[Opening RECORDS SHOWN section]
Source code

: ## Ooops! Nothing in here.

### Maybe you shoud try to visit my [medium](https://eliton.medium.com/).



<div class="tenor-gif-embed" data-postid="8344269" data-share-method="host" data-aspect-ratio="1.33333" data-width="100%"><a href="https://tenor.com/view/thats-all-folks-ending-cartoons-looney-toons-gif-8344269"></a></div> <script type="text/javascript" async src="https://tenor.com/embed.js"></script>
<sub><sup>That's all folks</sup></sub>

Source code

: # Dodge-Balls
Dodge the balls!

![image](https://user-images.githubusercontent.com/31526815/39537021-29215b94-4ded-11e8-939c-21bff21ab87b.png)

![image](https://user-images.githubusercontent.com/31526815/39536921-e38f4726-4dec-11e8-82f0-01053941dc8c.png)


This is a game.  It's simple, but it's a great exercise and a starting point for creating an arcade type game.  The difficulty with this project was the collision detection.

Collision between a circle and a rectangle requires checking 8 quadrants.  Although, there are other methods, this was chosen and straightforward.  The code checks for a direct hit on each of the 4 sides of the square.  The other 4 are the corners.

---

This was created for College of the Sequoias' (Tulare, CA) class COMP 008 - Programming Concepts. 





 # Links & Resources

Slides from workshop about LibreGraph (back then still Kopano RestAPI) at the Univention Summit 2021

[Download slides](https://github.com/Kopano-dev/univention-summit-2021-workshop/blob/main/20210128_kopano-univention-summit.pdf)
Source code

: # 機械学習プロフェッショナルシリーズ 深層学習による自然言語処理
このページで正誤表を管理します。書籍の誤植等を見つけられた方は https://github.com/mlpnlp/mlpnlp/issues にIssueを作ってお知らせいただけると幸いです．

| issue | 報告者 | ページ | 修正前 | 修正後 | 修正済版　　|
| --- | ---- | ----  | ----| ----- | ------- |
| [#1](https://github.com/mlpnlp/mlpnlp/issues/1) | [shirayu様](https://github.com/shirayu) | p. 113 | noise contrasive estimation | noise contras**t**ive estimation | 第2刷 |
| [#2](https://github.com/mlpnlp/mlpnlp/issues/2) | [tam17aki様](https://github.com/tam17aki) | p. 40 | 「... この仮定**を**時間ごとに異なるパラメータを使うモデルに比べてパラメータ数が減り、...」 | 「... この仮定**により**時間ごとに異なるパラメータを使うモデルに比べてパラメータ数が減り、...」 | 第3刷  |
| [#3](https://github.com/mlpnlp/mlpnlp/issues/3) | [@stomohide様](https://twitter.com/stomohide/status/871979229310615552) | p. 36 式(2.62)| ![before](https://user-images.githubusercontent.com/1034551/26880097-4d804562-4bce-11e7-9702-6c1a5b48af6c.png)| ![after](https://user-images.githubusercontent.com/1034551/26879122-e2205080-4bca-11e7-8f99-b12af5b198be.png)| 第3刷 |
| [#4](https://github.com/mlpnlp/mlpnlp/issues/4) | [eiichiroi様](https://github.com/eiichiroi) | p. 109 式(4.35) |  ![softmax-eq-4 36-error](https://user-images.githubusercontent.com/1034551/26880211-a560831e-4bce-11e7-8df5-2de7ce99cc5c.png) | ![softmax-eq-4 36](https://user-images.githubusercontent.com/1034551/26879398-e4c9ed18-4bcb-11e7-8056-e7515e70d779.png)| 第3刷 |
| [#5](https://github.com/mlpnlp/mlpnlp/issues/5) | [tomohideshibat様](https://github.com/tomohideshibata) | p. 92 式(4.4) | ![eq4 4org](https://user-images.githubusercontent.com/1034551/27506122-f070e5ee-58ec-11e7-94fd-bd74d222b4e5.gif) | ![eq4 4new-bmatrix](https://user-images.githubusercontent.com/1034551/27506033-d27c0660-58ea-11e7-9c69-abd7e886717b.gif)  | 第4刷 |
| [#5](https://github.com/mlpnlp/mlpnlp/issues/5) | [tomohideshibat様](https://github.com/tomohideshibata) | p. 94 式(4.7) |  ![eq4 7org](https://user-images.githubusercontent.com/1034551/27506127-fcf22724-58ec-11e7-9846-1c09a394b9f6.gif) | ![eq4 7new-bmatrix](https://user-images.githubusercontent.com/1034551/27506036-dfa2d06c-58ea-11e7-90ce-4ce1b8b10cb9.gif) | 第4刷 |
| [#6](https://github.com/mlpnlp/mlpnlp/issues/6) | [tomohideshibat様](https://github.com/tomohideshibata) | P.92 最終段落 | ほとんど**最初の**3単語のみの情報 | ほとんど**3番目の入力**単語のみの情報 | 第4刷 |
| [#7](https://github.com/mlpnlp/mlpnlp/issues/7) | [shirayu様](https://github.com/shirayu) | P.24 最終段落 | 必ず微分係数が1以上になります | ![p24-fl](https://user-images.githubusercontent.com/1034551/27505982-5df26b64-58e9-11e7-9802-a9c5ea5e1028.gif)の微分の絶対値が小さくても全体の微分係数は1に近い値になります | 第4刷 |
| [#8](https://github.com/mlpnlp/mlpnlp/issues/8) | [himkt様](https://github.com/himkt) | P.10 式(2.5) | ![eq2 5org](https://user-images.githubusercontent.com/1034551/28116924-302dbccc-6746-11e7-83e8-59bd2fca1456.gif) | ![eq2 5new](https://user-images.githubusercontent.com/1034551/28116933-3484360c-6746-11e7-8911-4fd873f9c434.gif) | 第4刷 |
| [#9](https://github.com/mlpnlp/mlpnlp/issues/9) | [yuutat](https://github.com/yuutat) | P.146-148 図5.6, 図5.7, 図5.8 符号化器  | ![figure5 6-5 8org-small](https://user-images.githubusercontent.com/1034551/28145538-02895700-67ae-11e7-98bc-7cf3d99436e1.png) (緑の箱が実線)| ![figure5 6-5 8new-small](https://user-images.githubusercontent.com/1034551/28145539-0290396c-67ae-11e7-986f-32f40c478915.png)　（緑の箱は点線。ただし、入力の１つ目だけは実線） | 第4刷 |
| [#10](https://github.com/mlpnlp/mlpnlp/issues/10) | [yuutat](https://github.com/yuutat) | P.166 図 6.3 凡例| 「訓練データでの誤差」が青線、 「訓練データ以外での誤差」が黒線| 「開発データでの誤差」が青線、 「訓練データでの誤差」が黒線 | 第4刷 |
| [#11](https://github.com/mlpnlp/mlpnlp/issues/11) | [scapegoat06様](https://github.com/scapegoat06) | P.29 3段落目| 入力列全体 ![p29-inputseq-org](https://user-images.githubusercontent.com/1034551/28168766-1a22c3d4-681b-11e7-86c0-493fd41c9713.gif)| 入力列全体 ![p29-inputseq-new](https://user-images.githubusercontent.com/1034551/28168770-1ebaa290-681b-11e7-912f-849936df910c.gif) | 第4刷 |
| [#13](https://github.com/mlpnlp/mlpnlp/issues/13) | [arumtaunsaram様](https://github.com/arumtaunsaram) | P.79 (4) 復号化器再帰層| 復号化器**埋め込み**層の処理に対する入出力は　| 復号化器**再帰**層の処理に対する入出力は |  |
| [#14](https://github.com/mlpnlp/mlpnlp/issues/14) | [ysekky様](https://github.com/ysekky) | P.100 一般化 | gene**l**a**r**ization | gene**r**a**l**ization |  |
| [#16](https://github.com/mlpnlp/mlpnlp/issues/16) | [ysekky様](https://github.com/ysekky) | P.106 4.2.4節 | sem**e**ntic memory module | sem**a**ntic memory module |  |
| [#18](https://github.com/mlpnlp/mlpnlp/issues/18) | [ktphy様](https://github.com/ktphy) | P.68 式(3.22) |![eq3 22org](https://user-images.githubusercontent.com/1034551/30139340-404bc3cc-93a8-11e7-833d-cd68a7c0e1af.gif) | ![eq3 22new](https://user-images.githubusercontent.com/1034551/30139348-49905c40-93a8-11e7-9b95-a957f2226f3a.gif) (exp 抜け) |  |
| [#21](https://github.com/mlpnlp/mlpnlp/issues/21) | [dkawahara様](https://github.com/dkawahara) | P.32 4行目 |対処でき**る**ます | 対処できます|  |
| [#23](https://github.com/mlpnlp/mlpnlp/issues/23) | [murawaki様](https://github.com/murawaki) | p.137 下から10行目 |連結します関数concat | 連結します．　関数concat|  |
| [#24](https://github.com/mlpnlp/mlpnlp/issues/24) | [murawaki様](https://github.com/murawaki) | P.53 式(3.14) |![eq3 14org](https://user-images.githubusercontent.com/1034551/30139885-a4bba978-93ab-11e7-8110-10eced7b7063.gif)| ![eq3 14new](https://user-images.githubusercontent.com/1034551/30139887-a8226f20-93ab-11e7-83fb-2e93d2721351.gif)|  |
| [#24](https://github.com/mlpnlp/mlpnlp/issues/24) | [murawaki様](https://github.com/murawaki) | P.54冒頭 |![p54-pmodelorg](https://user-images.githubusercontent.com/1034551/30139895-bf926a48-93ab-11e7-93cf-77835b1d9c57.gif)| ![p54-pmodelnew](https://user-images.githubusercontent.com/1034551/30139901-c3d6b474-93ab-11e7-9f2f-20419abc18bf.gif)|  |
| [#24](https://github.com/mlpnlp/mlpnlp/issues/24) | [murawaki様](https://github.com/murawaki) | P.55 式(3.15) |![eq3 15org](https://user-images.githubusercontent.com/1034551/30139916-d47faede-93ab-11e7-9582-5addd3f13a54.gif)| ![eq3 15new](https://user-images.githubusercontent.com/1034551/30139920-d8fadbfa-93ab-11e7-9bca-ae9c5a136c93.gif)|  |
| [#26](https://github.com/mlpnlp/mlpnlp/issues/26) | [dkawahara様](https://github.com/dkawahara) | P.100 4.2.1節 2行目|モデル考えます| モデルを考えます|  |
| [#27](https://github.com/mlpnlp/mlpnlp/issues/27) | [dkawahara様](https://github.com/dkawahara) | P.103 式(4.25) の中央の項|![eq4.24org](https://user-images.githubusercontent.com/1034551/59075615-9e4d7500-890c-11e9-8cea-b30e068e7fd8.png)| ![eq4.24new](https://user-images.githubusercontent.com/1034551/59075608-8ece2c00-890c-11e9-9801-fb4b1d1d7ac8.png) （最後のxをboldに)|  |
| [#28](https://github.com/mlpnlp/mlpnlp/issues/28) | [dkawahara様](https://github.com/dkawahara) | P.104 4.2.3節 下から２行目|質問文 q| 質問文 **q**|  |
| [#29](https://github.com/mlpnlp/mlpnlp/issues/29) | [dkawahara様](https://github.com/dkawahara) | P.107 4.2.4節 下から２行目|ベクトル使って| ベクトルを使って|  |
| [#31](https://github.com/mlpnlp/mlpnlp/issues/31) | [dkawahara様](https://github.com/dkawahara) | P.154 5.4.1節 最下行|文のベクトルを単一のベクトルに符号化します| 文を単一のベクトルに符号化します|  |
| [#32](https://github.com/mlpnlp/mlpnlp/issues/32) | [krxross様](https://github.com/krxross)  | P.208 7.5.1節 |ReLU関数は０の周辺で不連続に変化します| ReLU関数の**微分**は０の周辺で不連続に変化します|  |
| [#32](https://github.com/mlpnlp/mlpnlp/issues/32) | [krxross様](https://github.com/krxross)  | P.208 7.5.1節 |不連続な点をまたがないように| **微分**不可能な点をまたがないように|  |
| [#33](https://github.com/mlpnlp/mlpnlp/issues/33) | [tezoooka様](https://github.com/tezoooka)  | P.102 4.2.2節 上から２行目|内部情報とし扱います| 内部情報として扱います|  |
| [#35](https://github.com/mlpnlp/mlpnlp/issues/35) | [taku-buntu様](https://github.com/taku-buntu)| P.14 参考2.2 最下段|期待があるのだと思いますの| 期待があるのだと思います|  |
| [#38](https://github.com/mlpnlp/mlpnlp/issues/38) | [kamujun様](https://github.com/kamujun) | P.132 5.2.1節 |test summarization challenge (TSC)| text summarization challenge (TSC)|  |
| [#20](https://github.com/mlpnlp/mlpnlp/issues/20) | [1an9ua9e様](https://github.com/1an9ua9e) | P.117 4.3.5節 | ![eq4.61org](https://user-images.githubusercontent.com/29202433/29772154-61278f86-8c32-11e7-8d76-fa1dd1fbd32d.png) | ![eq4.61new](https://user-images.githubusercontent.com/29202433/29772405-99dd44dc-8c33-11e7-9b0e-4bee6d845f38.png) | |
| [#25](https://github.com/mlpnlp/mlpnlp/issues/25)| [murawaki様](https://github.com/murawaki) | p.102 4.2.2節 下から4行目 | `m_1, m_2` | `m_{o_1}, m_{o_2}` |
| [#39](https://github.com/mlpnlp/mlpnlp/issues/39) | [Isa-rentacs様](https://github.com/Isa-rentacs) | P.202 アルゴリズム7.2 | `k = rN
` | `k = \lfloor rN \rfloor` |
[Closing RECORDS SHOWN section]
**AIM OF THE EXERCISE**.
If a line in the records has the word "ysekky様", copy that line.

**ANSWER TO THE EXERCISE**.
| [#14](https://github.com/mlpnlp/mlpnlp/issues/14) | [ysekky様](https://github.com/ysekky) | P.100 一般化 | gene**l**a**r**ization | gene**r**a**l**ization |  |
| [#16](https://github.com/mlpnlp/mlpnlp/issues/16) | [ysekky様](https://github.com/ysekky) | P.106 4.2.4節 | sem**e**ntic memory module | sem**a**ntic memory module |  |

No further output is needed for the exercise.